Racism in Russia
May 30, 2010On an outdoor court at the University of Vladivostok, a group of Chinese exchange students are dribbling and shooting hoops in their own corner around a single net, separate from their Russian counterparts.
Here on the Russian Pacific coast, these exchange students are only 60 kilometers away from their home country, and yet Russia does not feel like home to them.
"They're afraid for their safety," one Russian student told Deutsche Welle. "That's why they spend entire days here and at the student residences."
When these exchange students do venture into town beyond the safe bubble of their dormitory, lecture halls and the basketball courts, then they only go in groups.
Always on guard
Right-wing extremists in Vladivostok have become more active in recent years, stoked by local mistrust of Russia's up-and-coming neighbor China as well as by worries about a weak economy and more foreigners coming into the country.
One Chinese student in Vladivostok told Deutsche Welle about her boyfriend's encounter with a gang of thugs. "About ten guys broke his nose," she said. "Just like that, without saying anything."
The young man ran away from his attackers, but according to his girlfriend, he wasn't safe again until he was back at the university.
According to the Sova Center in Moscow, an organization that researches racism and xenophobia, last year in Russia around 70 people were killed in racially motivated attacks, while more than 300 were injured. The center says that Moscow and St. Petersburg are especially dangerous places for central Asians and people from the Caucasus. However, the situation has improved and those numbers have fallen by a third since 2008.
Police and judges are now taking the matter more seriously, according to the center's director, Alexander Verkhovsky. He says special police forces have been established to tackle right-wing extremism and that they have made several arrests.
A shock for the Kremlin
However, it took Russian authorities some time to recognize the danger of right-wing radicals. For years, critics of the Kremlin felt that the government was more accommodating to extremist nationalists than it was to the country's democratic opposition.
A turning point came in 2006 when extremists led a deadly pogrom against Caucasian-owned businesses and restaurants in the small city of Kondopoga, in Russia's northwest Karelia region.
According to Verkhovsky, it was only when the Kremlin realized that it had lost control over Kondopoga for a day that the Kremlin started taking extremist nationalists seriously.
"It greatly alarmed the government," said Verkhovsky, who said the Kremlin saw the event as "a political threat."
Still waters run deep
Verkhovsky told Deutsche Welle that the Kremlin's fight against racism has deeper roots than a push to secure power. According to him, the nation's authoritarian political climate has made open discussion of the topic taboo. Based on the silence of politicians, he said, many extremists have felt that Russian society was on their side.
"Those who are out killing people feel they are pioneering a people's movement," he said.

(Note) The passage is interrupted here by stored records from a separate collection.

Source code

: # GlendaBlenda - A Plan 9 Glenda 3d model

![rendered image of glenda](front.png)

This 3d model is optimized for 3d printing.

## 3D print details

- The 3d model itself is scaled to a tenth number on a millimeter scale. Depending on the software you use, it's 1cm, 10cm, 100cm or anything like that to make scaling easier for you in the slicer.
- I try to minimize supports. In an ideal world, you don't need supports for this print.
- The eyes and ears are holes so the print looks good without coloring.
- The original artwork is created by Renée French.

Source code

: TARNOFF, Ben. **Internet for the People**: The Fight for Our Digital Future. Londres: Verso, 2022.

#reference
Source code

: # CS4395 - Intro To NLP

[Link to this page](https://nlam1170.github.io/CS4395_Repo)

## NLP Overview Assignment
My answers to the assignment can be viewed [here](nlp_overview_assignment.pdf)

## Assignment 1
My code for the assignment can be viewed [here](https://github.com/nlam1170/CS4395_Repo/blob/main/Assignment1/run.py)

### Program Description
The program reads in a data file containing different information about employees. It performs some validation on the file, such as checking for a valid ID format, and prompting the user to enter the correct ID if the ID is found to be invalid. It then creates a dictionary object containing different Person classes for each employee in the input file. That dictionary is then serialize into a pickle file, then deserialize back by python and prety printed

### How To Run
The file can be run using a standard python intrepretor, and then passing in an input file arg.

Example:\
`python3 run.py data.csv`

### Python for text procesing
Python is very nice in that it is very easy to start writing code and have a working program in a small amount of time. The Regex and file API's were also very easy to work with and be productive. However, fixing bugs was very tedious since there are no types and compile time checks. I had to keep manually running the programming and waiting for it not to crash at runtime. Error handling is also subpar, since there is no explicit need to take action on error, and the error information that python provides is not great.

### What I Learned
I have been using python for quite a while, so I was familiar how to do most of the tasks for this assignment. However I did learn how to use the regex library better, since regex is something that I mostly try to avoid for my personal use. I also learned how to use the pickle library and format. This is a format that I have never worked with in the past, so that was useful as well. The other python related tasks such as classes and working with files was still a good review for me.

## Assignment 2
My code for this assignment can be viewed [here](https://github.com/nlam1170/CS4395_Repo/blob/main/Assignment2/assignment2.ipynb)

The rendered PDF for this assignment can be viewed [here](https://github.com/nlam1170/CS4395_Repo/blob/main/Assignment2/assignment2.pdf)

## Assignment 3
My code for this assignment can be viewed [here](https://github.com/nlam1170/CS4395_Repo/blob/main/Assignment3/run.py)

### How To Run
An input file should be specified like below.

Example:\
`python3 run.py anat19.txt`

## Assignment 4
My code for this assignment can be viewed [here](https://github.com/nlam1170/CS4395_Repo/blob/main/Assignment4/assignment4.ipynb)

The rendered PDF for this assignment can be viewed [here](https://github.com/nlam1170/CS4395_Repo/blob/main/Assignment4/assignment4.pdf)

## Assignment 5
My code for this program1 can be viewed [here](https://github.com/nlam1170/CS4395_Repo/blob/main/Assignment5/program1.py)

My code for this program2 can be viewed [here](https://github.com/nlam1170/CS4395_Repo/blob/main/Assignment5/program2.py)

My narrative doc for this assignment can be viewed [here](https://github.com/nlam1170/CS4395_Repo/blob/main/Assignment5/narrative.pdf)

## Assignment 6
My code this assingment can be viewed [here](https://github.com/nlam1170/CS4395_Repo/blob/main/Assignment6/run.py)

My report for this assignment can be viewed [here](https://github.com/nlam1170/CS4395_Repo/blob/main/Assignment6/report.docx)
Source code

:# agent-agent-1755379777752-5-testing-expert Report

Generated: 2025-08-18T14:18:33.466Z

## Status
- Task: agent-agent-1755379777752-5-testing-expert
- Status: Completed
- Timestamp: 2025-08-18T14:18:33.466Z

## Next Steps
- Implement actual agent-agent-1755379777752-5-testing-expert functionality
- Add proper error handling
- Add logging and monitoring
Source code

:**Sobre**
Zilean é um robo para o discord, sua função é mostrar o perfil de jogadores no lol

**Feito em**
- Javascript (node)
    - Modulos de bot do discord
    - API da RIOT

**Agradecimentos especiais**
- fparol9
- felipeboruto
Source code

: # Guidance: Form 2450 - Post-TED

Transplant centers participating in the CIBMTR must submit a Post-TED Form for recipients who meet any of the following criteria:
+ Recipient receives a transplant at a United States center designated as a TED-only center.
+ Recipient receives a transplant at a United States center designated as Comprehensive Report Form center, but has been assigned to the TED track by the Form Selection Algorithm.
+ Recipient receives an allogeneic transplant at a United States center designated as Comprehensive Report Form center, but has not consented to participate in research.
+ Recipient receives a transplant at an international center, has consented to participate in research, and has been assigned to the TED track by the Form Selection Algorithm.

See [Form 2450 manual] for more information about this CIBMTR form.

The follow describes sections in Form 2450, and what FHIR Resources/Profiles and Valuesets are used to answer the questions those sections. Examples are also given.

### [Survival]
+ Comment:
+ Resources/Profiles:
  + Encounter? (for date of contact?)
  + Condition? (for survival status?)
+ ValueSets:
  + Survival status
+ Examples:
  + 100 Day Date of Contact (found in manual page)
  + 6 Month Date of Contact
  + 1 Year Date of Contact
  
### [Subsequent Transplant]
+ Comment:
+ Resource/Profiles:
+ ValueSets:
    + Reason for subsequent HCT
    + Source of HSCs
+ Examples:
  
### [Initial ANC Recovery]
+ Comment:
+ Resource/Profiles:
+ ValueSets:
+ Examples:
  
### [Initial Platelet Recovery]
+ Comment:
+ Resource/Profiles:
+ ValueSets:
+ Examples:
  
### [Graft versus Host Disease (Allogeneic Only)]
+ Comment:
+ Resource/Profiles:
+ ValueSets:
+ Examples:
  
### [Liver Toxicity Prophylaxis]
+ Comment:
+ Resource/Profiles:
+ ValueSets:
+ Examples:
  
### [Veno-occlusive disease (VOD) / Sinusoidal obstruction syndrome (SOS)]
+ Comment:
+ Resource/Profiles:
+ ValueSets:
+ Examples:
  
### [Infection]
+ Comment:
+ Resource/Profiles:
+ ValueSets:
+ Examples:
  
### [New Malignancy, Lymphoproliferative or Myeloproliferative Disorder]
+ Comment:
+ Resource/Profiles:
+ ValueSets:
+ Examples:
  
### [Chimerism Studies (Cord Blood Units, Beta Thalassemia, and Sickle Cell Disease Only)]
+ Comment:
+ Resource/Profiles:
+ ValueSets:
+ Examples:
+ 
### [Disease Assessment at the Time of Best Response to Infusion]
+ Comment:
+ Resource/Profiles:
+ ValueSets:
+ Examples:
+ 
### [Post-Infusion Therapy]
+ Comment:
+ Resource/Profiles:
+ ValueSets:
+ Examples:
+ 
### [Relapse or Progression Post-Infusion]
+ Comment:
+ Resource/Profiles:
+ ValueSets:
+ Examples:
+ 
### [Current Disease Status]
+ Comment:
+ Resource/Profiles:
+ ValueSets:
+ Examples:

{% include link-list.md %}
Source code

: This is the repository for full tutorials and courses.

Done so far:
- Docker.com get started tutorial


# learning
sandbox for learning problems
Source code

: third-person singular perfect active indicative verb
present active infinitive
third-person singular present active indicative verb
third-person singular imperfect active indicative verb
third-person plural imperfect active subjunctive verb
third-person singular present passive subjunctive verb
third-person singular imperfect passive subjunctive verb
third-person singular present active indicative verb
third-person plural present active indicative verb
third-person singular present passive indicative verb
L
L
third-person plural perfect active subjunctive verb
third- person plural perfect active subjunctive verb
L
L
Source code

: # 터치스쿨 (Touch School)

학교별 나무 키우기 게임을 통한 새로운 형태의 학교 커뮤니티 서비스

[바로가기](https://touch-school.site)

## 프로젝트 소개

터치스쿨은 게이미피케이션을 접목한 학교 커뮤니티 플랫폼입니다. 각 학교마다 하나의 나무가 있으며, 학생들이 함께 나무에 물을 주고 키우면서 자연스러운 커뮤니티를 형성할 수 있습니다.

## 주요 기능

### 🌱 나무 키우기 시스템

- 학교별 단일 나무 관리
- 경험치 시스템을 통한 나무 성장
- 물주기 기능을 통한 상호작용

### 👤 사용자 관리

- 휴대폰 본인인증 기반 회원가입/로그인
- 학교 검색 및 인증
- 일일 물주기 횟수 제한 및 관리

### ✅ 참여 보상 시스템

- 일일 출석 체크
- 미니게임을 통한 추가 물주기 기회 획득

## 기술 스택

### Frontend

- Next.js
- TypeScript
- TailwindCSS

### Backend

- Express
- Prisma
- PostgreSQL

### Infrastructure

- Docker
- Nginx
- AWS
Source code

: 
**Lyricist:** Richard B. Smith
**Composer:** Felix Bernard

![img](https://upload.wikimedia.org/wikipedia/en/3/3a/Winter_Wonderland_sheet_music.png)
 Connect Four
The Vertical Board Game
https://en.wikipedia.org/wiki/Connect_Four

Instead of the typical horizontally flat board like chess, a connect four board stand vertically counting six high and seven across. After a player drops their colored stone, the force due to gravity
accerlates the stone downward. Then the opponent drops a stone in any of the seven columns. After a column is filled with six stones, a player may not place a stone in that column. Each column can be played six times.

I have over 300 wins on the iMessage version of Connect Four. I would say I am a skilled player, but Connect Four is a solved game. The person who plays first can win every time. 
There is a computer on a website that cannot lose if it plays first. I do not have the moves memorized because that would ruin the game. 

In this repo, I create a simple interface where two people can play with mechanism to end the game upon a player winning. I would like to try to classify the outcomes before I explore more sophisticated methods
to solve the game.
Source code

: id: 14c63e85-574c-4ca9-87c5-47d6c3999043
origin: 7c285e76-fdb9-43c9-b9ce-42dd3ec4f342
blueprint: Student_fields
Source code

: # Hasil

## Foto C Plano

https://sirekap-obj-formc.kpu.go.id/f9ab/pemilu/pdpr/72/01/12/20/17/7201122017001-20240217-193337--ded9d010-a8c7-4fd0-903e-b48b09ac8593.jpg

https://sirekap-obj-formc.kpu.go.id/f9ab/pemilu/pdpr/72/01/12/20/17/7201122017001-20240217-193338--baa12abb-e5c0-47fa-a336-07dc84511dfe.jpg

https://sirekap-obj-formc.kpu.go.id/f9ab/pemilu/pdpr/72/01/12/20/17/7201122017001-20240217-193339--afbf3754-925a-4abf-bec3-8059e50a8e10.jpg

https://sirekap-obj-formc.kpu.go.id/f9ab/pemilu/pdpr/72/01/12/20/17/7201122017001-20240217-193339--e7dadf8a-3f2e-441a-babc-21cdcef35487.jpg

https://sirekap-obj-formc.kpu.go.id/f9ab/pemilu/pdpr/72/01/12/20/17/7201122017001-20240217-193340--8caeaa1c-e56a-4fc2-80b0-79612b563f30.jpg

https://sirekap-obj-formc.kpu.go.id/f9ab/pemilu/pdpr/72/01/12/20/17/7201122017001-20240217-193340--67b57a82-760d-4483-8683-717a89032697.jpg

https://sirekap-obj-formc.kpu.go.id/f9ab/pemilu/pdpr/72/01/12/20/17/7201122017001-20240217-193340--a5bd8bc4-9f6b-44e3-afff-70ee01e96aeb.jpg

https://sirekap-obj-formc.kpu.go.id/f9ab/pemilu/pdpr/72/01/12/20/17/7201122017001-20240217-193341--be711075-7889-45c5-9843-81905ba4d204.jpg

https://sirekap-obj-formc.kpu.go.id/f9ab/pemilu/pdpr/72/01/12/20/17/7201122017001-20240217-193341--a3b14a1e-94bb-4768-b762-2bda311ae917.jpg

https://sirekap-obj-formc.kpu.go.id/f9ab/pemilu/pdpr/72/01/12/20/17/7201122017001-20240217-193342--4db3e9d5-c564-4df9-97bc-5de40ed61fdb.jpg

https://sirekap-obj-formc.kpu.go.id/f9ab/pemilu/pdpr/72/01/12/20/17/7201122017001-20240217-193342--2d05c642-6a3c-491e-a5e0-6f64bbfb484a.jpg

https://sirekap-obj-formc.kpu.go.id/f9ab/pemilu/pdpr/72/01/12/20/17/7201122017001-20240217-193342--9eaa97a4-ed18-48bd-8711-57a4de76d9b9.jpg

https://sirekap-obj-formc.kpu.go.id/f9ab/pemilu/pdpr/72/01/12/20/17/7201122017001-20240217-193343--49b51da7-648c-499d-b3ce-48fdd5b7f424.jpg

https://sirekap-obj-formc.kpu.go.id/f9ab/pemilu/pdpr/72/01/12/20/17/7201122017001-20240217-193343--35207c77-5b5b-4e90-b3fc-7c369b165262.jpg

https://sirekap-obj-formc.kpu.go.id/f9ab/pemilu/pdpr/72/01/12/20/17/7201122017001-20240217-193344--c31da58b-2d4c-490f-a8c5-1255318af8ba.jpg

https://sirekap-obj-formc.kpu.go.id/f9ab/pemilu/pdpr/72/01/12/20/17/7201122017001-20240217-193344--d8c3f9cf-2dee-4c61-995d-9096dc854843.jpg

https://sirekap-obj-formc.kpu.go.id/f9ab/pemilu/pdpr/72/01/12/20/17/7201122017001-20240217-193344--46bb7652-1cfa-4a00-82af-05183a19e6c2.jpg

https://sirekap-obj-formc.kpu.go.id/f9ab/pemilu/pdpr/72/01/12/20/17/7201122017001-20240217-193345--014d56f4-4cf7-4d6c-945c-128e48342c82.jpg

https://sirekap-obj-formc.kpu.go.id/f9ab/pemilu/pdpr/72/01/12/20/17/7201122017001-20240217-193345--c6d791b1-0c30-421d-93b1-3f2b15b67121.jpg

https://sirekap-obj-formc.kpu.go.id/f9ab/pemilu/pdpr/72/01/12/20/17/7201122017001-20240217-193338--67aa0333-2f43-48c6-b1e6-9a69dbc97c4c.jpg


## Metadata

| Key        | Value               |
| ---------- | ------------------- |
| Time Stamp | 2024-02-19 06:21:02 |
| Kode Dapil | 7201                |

In fact, extremist ideas are deeply anchored in the mindset of Russian society. According to some surveys, 55 percent of Russians want to see foreign residents – especially those from central Asia or the Caucasus – stripped of their rights or even deported, and this, despite the fact that the Russian economy depends on the cheap labor of people from these countries.
At the basketball court in Vladivostok where Chinese exchange students take refuge, many native students are certain that Pacific Russia's economic prosperity depends on China.